## EXERCISE DESCRIPTION:
Each line of the listing where the string "with" appears is to be identified and copied.

## RECORDED INFORMATION:
####################

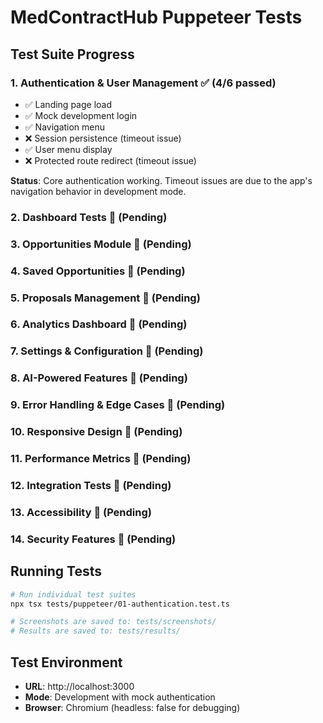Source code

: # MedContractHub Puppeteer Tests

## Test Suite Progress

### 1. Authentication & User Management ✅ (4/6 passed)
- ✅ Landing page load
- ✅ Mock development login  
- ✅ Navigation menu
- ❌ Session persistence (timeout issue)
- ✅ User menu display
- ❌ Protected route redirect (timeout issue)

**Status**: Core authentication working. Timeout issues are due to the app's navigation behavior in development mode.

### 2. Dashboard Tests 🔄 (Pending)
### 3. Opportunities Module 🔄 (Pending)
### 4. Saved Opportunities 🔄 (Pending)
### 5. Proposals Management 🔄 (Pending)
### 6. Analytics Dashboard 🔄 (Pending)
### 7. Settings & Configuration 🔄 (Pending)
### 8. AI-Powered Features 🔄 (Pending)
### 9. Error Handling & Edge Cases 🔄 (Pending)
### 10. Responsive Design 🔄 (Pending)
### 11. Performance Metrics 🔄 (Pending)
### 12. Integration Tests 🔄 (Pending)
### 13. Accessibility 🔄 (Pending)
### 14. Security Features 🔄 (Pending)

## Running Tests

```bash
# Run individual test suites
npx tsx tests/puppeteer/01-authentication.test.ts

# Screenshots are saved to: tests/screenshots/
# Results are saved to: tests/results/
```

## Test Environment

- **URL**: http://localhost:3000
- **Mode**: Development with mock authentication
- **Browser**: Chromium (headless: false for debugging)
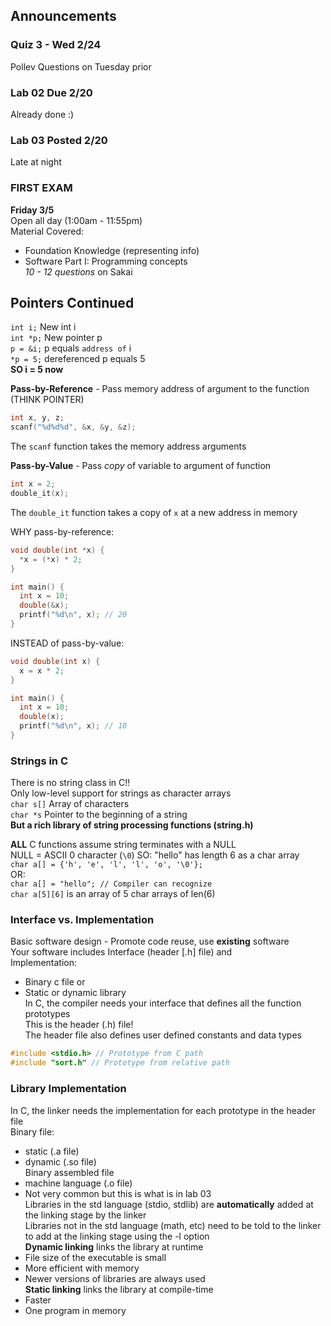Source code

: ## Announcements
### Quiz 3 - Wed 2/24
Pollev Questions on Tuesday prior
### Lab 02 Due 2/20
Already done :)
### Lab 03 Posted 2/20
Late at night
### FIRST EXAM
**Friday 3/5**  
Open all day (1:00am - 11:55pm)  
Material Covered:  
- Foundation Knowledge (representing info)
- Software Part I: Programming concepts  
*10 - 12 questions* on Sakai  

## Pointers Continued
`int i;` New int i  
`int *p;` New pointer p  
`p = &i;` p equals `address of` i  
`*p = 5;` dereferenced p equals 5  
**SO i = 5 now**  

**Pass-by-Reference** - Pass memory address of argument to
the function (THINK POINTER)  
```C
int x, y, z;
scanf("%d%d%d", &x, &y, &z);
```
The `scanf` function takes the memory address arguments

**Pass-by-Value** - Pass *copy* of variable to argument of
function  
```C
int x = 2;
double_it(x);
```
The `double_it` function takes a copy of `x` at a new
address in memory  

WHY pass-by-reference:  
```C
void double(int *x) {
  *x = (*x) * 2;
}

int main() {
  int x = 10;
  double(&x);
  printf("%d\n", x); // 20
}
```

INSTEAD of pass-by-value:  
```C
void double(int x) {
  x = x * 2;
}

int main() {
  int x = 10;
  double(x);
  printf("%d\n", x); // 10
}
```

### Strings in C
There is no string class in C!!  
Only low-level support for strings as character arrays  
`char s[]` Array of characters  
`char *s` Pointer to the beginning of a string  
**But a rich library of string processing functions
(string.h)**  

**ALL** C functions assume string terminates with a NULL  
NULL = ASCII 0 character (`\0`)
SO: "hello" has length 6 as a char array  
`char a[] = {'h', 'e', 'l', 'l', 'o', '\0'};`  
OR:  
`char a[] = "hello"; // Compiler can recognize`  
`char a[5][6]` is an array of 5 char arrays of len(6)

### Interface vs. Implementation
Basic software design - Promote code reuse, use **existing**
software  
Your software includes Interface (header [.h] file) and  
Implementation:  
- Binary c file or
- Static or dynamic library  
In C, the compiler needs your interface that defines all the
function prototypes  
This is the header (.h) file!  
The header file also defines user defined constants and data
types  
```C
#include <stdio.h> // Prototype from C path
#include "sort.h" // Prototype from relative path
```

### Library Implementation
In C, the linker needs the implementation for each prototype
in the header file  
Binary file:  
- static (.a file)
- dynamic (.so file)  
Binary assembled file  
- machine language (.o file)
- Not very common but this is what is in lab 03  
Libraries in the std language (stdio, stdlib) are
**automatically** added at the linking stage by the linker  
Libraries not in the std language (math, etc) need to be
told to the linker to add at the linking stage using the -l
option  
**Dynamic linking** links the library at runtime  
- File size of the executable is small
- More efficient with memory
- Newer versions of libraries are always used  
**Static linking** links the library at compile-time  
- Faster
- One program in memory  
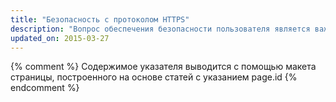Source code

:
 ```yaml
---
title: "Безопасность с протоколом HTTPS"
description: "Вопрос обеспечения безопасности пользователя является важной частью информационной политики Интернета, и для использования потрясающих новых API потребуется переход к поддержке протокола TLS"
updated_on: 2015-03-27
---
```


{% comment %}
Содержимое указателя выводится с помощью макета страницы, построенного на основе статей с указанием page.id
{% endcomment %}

####################

## EXERCISE RESULT:
- **Mode**: Development with mock authentication
**ALL** C functions assume string terminates with a NULL  
- More efficient with memory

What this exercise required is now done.